[Start of section]

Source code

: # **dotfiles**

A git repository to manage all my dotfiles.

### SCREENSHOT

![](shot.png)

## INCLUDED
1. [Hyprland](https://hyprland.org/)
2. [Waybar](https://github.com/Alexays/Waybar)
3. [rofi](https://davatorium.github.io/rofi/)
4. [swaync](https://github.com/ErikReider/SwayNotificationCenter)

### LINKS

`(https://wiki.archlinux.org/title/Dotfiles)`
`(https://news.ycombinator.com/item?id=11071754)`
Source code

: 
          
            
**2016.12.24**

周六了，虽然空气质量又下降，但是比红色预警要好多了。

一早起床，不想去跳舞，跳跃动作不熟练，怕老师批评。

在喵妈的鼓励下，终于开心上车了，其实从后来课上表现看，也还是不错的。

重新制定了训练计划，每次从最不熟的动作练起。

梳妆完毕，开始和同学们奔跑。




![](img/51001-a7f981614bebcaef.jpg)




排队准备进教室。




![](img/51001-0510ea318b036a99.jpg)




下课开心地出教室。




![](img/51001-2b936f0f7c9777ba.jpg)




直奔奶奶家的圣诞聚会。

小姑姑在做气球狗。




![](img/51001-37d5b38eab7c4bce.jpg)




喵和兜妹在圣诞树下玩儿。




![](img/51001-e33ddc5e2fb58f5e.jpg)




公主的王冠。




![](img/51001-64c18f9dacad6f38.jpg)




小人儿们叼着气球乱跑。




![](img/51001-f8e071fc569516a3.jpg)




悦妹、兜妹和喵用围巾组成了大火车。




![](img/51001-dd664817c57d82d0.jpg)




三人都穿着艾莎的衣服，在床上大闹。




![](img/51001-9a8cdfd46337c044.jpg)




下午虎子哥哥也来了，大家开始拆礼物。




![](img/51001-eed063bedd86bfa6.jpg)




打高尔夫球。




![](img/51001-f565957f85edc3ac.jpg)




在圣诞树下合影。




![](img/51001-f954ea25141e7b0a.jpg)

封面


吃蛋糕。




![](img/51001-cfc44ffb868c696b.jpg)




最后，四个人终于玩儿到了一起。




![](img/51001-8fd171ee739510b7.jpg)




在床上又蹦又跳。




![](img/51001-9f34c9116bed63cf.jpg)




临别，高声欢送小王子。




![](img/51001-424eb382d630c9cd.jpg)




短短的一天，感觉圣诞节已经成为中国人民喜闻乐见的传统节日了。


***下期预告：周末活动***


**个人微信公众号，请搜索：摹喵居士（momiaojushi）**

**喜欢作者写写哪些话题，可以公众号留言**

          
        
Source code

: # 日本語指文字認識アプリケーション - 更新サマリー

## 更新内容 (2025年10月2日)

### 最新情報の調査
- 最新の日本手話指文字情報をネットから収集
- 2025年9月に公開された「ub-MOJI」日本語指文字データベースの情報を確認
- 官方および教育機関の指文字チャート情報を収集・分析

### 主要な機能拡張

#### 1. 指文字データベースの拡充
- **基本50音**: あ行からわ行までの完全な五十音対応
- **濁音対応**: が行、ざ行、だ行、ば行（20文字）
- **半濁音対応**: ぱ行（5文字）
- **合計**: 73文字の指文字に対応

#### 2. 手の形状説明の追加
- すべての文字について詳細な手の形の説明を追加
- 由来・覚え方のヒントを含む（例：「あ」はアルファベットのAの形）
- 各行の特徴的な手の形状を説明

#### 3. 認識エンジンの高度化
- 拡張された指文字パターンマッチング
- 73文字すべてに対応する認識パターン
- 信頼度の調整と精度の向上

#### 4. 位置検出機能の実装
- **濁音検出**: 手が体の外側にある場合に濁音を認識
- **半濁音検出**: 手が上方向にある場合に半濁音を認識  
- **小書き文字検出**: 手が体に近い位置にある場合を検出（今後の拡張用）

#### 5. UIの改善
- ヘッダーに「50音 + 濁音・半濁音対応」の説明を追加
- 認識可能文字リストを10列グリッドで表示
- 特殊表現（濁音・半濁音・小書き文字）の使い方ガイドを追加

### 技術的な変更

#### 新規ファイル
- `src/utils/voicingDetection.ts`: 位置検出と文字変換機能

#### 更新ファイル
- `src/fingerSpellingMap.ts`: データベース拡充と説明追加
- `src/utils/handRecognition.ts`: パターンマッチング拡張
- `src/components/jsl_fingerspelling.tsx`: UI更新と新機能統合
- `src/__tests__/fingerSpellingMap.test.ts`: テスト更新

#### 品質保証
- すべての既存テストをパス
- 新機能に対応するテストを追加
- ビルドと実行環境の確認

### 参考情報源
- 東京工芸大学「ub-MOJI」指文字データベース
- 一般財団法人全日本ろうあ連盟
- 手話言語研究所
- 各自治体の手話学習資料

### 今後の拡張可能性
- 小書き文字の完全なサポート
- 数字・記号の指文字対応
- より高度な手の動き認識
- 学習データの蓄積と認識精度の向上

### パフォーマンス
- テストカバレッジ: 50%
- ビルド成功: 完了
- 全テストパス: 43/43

[End of section]

**GOAL OF THE EXERCISE:**
Repeat the listing above exactly, line for line.

**WRITTEN SOLUTION:**
Source code

: # **dotfiles**

A git repository to manage all my dotfiles.

### SCREENSHOT

![](shot.png)

## INCLUDED
1. [Hyprland](https://hyprland.org/)
2. [Waybar](https://github.com/Alexays/Waybar)
3. [rofi](https://davatorium.github.io/rofi/)
4. [swaync](https://github.com/ErikReider/SwayNotificationCenter)

### LINKS

`(https://wiki.archlinux.org/title/Dotfiles)`
`(https://news.ycombinator.com/item?id=11071754)`
Source code

: 
          
            
**2016.12.24**

周六了，虽然空气质量又下降，但是比红色预警要好多了。

一早起床，不想去跳舞，跳跃动作不熟练，怕老师批评。

在喵妈的鼓励下，终于开心上车了，其实从后来课上表现看，也还是不错的。

重新制定了训练计划，每次从最不熟的动作练起。

梳妆完毕，开始和同学们奔跑。




![](img/51001-a7f981614bebcaef.jpg)




排队准备进教室。




![](img/51001-0510ea318b036a99.jpg)




下课开心地出教室。




![](img/51001-2b936f0f7c9777ba.jpg)




直奔奶奶家的圣诞聚会。

小姑姑在做气球狗。




![](img/51001-37d5b38eab7c4bce.jpg)




喵和兜妹在圣诞树下玩儿。




![](img/51001-e33ddc5e2fb58f5e.jpg)




公主的王冠。




![](img/51001-64c18f9dacad6f38.jpg)




小人儿们叼着气球乱跑。




![](img/51001-f8e071fc569516a3.jpg)




悦妹、兜妹和喵用围巾组成了大火车。




![](img/51001-dd664817c57d82d0.jpg)




三人都穿着艾莎的衣服，在床上大闹。




![](img/51001-9a8cdfd46337c044.jpg)




下午虎子哥哥也来了，大家开始拆礼物。




![](img/51001-eed063bedd86bfa6.jpg)




打高尔夫球。




![](img/51001-f565957f85edc3ac.jpg)




在圣诞树下合影。




![](img/51001-f954ea25141e7b0a.jpg)

封面


吃蛋糕。




![](img/51001-cfc44ffb868c696b.jpg)




最后，四个人终于玩儿到了一起。




![](img/51001-8fd171ee739510b7.jpg)




在床上又蹦又跳。




![](img/51001-9f34c9116bed63cf.jpg)




临别，高声欢送小王子。




![](img/51001-424eb382d630c9cd.jpg)




短短的一天，感觉圣诞节已经成为中国人民喜闻乐见的传统节日了。


***下期预告：周末活动***


**个人微信公众号，请搜索：摹喵居士（momiaojushi）**

**喜欢作者写写哪些话题，可以公众号留言**

          
        
Source code

: # 日本語指文字認識アプリケーション - 更新サマリー

## 更新内容 (2025年10月2日)

### 最新情報の調査
- 最新の日本手話指文字情報をネットから収集
- 2025年9月に公開された「ub-MOJI」日本語指文字データベースの情報を確認
- 官方および教育機関の指文字チャート情報を収集・分析

### 主要な機能拡張

#### 1. 指文字データベースの拡充
- **基本50音**: あ行からわ行までの完全な五十音対応
- **濁音対応**: が行、ざ行、だ行、ば行（20文字）
- **半濁音対応**: ぱ行（5文字）
- **合計**: 73文字の指文字に対応

#### 2. 手の形状説明の追加
- すべての文字について詳細な手の形の説明を追加
- 由来・覚え方のヒントを含む（例：「あ」はアルファベットのAの形）
- 各行の特徴的な手の形状を説明

#### 3. 認識エンジンの高度化
- 拡張された指文字パターンマッチング
- 73文字すべてに対応する認識パターン
- 信頼度の調整と精度の向上

#### 4. 位置検出機能の実装
- **濁音検出**: 手が体の外側にある場合に濁音を認識
- **半濁音検出**: 手が上方向にある場合に半濁音を認識  
- **小書き文字検出**: 手が体に近い位置にある場合を検出（今後の拡張用）

#### 5. UIの改善
- ヘッダーに「50音 + 濁音・半濁音対応」の説明を追加
- 認識可能文字リストを10列グリッドで表示
- 特殊表現（濁音・半濁音・小書き文字）の使い方ガイドを追加

### 技術的な変更

#### 新規ファイル
- `src/utils/voicingDetection.ts`: 位置検出と文字変換機能

#### 更新ファイル
- `src/fingerSpellingMap.ts`: データベース拡充と説明追加
- `src/utils/handRecognition.ts`: パターンマッチング拡張
- `src/components/jsl_fingerspelling.tsx`: UI更新と新機能統合
- `src/__tests__/fingerSpellingMap.test.ts`: テスト更新

#### 品質保証
- すべての既存テストをパス
- 新機能に対応するテストを追加
- ビルドと実行環境の確認

### 参考情報源
- 東京工芸大学「ub-MOJI」指文字データベース
- 一般財団法人全日本ろうあ連盟
- 手話言語研究所
- 各自治体の手話学習資料

### 今後の拡張可能性
- 小書き文字の完全なサポート
- 数字・記号の指文字対応
- より高度な手の動き認識
- 学習データの蓄積と認識精度の向上

### パフォーマンス
- テストカバレッジ: 50%
- ビルド成功: 完了
- 全テストパス: 43/43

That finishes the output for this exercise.